### ACTIVITY
Return every line from the records below that has the word "Facebook".

### INPUT DATA
-----
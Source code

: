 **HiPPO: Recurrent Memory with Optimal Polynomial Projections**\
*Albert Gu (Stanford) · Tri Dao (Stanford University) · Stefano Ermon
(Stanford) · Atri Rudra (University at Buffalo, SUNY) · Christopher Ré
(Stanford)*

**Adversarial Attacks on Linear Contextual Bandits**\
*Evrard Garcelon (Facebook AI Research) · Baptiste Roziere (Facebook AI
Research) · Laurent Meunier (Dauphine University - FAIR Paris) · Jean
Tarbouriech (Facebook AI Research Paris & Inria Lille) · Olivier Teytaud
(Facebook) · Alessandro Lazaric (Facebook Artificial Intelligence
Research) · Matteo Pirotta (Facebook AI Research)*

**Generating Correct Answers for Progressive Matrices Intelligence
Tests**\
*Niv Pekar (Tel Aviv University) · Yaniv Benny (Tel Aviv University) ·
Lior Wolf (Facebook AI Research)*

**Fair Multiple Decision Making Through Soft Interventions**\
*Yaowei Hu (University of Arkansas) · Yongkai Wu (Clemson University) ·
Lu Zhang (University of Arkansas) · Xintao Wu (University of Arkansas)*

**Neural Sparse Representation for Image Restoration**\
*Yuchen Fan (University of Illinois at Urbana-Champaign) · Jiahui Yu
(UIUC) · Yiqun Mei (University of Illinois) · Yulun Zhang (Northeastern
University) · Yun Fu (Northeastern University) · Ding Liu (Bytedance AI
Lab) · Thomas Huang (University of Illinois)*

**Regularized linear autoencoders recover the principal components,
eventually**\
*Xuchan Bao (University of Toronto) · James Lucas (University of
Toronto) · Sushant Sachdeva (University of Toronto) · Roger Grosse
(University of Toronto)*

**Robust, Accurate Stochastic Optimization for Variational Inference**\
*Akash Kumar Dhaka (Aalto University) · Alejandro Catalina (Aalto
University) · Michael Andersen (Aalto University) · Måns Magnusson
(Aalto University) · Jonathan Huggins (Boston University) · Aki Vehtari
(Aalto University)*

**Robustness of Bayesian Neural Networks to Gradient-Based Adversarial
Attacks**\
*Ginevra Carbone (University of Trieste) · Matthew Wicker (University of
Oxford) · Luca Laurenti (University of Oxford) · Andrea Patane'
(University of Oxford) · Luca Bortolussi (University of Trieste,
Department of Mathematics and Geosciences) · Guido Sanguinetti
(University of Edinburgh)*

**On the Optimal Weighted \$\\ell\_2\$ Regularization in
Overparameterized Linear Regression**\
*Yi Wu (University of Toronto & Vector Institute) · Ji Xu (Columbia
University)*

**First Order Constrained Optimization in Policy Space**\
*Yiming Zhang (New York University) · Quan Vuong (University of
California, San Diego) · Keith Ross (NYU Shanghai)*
-----
### ANSWER TO THIS EXERCISE
*Evrard Garcelon (Facebook AI Research) · Baptiste Roziere (Facebook AI
Tarbouriech (Facebook AI Research Paris & Inria Lille) · Olivier Teytaud
(Facebook) · Alessandro Lazaric (Facebook Artificial Intelligence
Research) · Matteo Pirotta (Facebook AI Research)*
Lior Wolf (Facebook AI Research)*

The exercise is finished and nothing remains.